Но ведь ты видел весенний предутренний лес. Ты обонял его запахи и слушал его звуки. Ты видел серебряный туман, зеленое небо рассвета, тихие сосны и багровую луну. Ты видел глухаря, единственную птицу, оставшуюся от каменного века. Ты слышал его песню любви. Что же тебе нужно?

Постепенно успокаиваюсь и снова жадно смотрю вокруг. Палевая заря порозовела, потом начала наливаться золотом. На золотом этом фоне четко рисуются верхушки сосен. У их подножий серебряный туман превратился в сиреневый и медленно поднимается. Запахами смолы, хвои, влажной земли насыщен воздух.

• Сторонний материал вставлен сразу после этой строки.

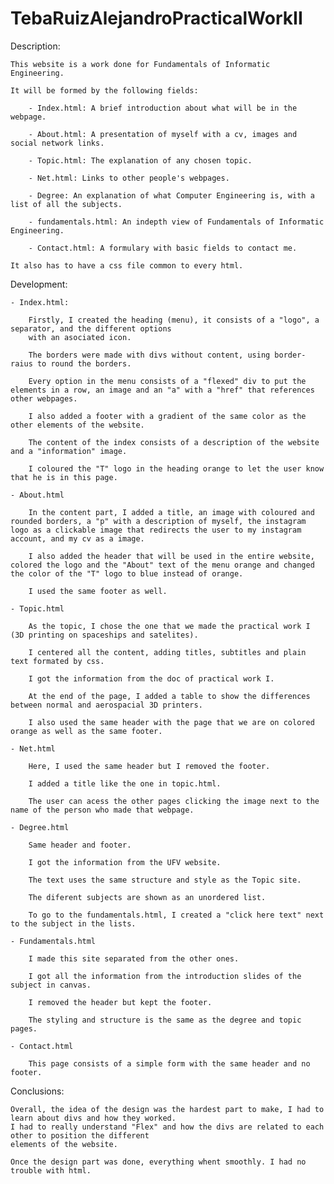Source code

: # TebaRuizAlejandroPracticalWorkII

Description:

    This website is a work done for Fundamentals of Informatic Engineering.

    It will be formed by the following fields:

        - Index.html: A brief introduction about what will be in the webpage.

        - About.html: A presentation of myself with a cv, images and social network links.

        - Topic.html: The explanation of any chosen topic.

        - Net.html: Links to other people's webpages.

        - Degree: An explanation of what Computer Engineering is, with a list of all the subjects.

        - fundamentals.html: An indepth view of Fundamentals of Informatic Engineering.

        - Contact.html: A formulary with basic fields to contact me.

    It also has to have a css file common to every html.

Development:

    - Index.html:

        Firstly, I created the heading (menu), it consists of a "logo", a separator, and the different options    
        with an asociated icon.

        The borders were made with divs without content, using border-raius to round the borders.

        Every option in the menu consists of a "flexed" div to put the elements in a row, an image and an "a" with a "href" that references other webpages.

        I also added a footer with a gradient of the same color as the other elements of the website.

        The content of the index consists of a description of the website and a "information" image.

        I coloured the "T" logo in the heading orange to let the user know that he is in this page.

    - About.html

        In the content part, I added a title, an image with coloured and rounded borders, a "p" with a description of myself, the instagram logo as a clickable image that redirects the user to my instagram account, and my cv as a image.

        I also added the header that will be used in the entire website, colored the logo and the "About" text of the menu orange and changed the color of the "T" logo to blue instead of orange.

        I used the same footer as well.

    - Topic.html

        As the topic, I chose the one that we made the practical work I (3D printing on spaceships and satelites).

        I centered all the content, adding titles, subtitles and plain text formated by css.

        I got the information from the doc of practical work I.

        At the end of the page, I added a table to show the differences between normal and aerospacial 3D printers.

        I also used the same header with the page that we are on colored orange as well as the same footer.

    - Net.html

        Here, I used the same header but I removed the footer.

        I added a title like the one in topic.html.

        The user can acess the other pages clicking the image next to the name of the person who made that webpage.

    - Degree.html

        Same header and footer.

        I got the information from the UFV website.

        The text uses the same structure and style as the Topic site.

        The diferent subjects are shown as an unordered list.

        To go to the fundamentals.html, I created a "click here text" next to the subject in the lists.

    - Fundamentals.html

        I made this site separated from the other ones.

        I got all the information from the introduction slides of the subject in canvas.

        I removed the header but kept the footer.

        The styling and structure is the same as the degree and topic pages.

    - Contact.html

        This page consists of a simple form with the same header and no footer.

Conclusions:

    Overall, the idea of the design was the hardest part to make, I had to learn about divs and how they worked.
    I had to really understand "Flex" and how the divs are related to each other to position the different 
    elements of the website.

    Once the design part was done, everything whent smoothly. I had no trouble with html.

Глубокими вздохами пью его.

Пусть укоризненно посмотрит на меня Иван Захарович — увиданное и пережитое в эти часы для меня неизмеримо дороже убитой птицы.

Я долго стою у влажного, окрашенного заревым светом ствола. Вспомнилась открытка, в детстве пленившая меня. Сегодня, спустя много лет, исполнилась моя мечта: я любовался живой красотой глухаря, наблюдал тайну дремучего леса, видел, как ночь переливалась в утро, и вот уже всплывает солнце, разгорается день.